The US Insured Rate Hit a Record Low This Year
Health Care

The US Insured Rate Hit a Record Low This Year

The national uninsured rate fell to an all-time low of 8% in the first three months of this year, according to newly published federal data.

The Department of Health and Human Services said in a report Tuesday that about 5.2 million people in the United States, including 1 million children, have gained coverage since 2020 as enrollment surged in Medicaid and Affordable Care Act plans. The report is based on data from the National Health Interview Survey. It adds that the 5.2 million figure is a conservative estimate since the uninsured rate rose over the second half of 2020. Comparing uninsured rates from the beginning of this year to the end of 2020 raises the number of people who gained coverage to 7.2 million.
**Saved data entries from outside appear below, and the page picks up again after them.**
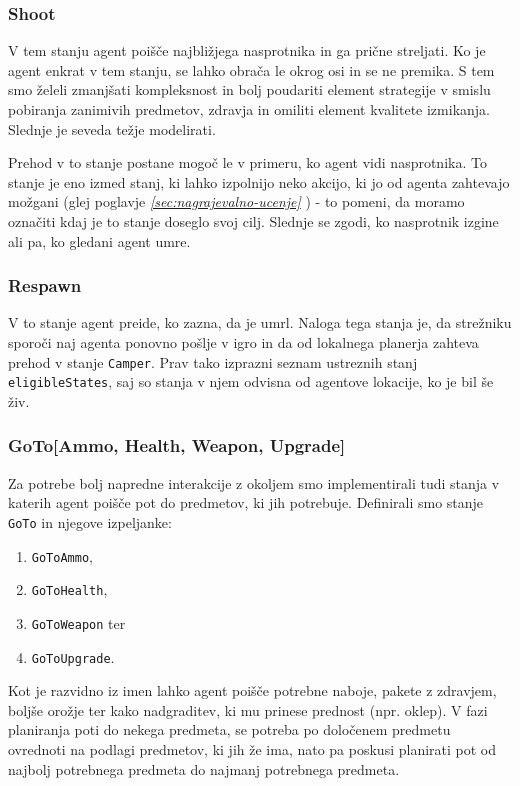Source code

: \documentclass[a4paper,10pt]{article}
\begin{document}
\subsubsection{Shoot}
V tem stanju agent poišče najbližjega nasprotnika in ga prične streljati. Ko je agent enkrat v tem stanju, se lahko obrača le okrog osi in se ne premika. 
S tem smo želeli zmanjšati kompleksnost in bolj poudariti element strategije v smislu pobiranja zanimivih predmetov, zdravja in omiliti element kvalitete 
izmikanja. Slednje je seveda težje modelirati.

Prehod v to stanje postane mogoč le v primeru, ko agent vidi nasprotnika. To stanje je eno izmed stanj, ki lahko izpolnijo neko akcijo, ki jo od agenta zahtevajo možgani (glej poglavje \textit{\ref{sec:nagrajevalno-ucenje} }) - to pomeni, da moramo označiti kdaj je to stanje doseglo svoj cilj. Slednje se zgodi, ko nasprotnik izgine ali pa, ko gledani agent umre.
\subsubsection{Respawn}
V to stanje agent preide, ko zazna, da je umrl. Naloga tega stanja je, da strežniku sporoči naj agenta ponovno pošlje v igro in da od lokalnega planerja zahteva prehod v stanje \verb+Camper+. Prav tako izprazni seznam ustreznih stanj \verb+eligibleStates+, saj so stanja v njem odvisna od agentove lokacije, ko je bil še živ.
\subsubsection{GoTo[Ammo, Health, Weapon, Upgrade]}

Za potrebe bolj napredne interakcije z okoljem smo implementirali tudi stanja v katerih agent poišče pot do predmetov, ki jih potrebuje.
Definirali smo stanje \verb+GoTo+ in njegove izpeljanke:

\begin{enumerate}
 \item \verb+GoToAmmo+,
 \item \verb+GoToHealth+,
 \item \verb+GoToWeapon+ ter
 \item \verb+GoToUpgrade+.
\end{enumerate}

Kot je razvidno iz imen lahko agent poišče potrebne naboje, pakete z zdravjem, boljše orožje ter kako nadgraditev, ki mu prinese prednost (npr. oklep). V fazi planiranja poti do nekega predmeta, se potreba po določenem predmetu ovrednoti na podlagi predmetov, ki jih že ima, nato pa poskusi planirati pot od najbolj potrebnega predmeta do najmanj potrebnega predmeta.
\end{document}
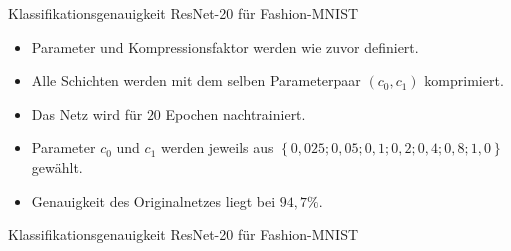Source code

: \documentclass[aspectratio=169, 12pt]{beamer}
\begin{document}
\begin{frame}{Klassifikationsgenauigkeit ResNet-20 für Fashion-MNIST}
  \begin{itemize}
    \item Parameter und Kompressionsfaktor werden wie zuvor definiert.
    \item Alle Schichten werden mit dem selben Parameterpaar $(c_0, c_1)$ komprimiert.
    \item Das Netz wird für $20$ Epochen nachtrainiert.
    \item Parameter $c_0$ und $c_1$ werden jeweils aus $\left\lbrace 0{,}025; 0{,}05; 0{,}1; 0{,}2; 0{,}4; 0{,}8; 1{,}0 \right\rbrace$ gewählt.
    \item Genauigkeit des Originalnetzes liegt bei $94{,}7\%$.
  \end{itemize}  
\end{frame}

\begin{frame}{Klassifikationsgenauigkeit ResNet-20 für Fashion-MNIST}
  \begin{figure}
\end{figure}
\end{frame}
\end{document}
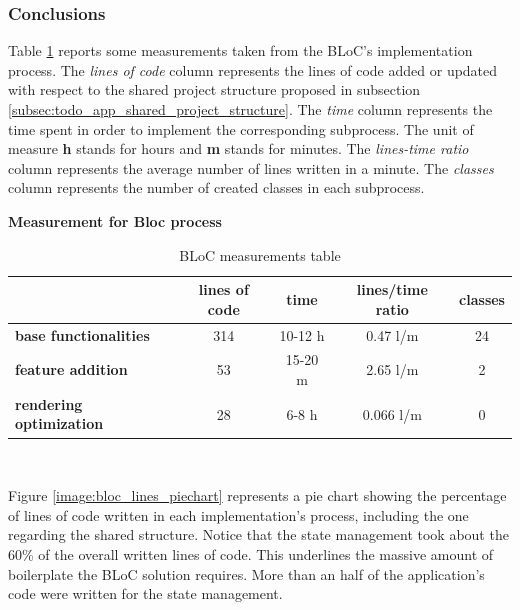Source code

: \subsubsection{Conclusions} 
\label{subpar:render_optimizations_bloc}
Table \ref{table:recap_bloc} reports some measurements taken from the BLoC's implementation process. The \textit{lines of code} column represents the lines of code added or updated with respect to the shared project structure proposed in subsection \ref{subsec:todo_app_shared_project_structure}. The \textit{time }column represents the time spent in order to implement the corresponding subprocess. The unit of measure \textbf{h} stands for hours and \textbf{m} stands for minutes. The \textit{lines-time ratio} column represents the average number of lines written in a minute. The \textit{classes} column represents the number of created classes in each subprocess.

\begin{table}[H]
    \caption*{\textbf{Measurement for Bloc process}}
    \centering 
    \begin{tabular}{| l | c | c | c | c |}
    \hline
    \rowcolor{bluepoli!40} %
    \hline
     & \textbf{lines of code} & \textbf{time} & \textbf{lines/time ratio} & \textbf{classes} \T\B \\
    \hline
    \textbf{base functionalities} & 314 & 10-12 h & 0.47 l/m & 24 \T\B \\ 
    \textbf{feature addition} & 53 & 15-20 m & 2.65 l/m & 2 \T\B\\ 
    \textbf{rendering optimization} & 28 & 6-8 h & 0.066 l/m & 0
    \T\B\\
    \hline
    \end{tabular}
    \\[10pt]
    \caption{BLoC measurements table}
    \label{table:recap_bloc}
\end{table}

Figure \ref{image:bloc_lines_piechart} represents a pie chart showing the percentage of lines of code written in each implementation's process, including the one regarding the shared structure. Notice that the state management took about the 60\% of the overall written lines of code. This underlines the massive amount of boilerplate the BLoC solution requires. More than an half of the application's code were written for the state management.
“This progress did not happen by accident,” President Joe Biden said in a statement. “More than 35 million Americans are enrolled in Affordable Care Act related coverage – the highest total on record. This includes over 21 million people who are enrolled in the ACA’s expansion of Medicaid, coverage that is denied to nearly four million Americans who live in states that have refused to expand Medicaid. And, since the beginning of my administration, 5 million more people have gained health insurance coverage – in significant part because of the improvements to the ACA in the American Rescue Plan.”

Biden urged Congress to pass Democrats’ Inflation Reduction Act and its three-year extension of increased tax credits for ACA plan premiums. Without the new law, those higher subsidies would expire this year, leaving millions of people facing higher insurance costs or the risk of being priced out of coverage. An April report from the Urban Institute estimated that 3.1 million people will lose coverage and become uninsured in 2023 if the enhanced tax credits expire.

Progress in peril: The gains in health coverage are also the result of a pandemic provision that prevented states from cutting Medicaid enrollees. Analysts have long warned that, whenever the government ends the official public health emergency for Covid-19, millions of Medicaid enrollees could lose coverage as states redetermine eligibility. A Kaiser Family Foundation report in May estimated that between 5.3 million and 14.2 million people could be disenrolled.

A number to keep in mind: Even with the recent gains in coverage, the new report says that there were still 26.4 million uninsured people as of early this year.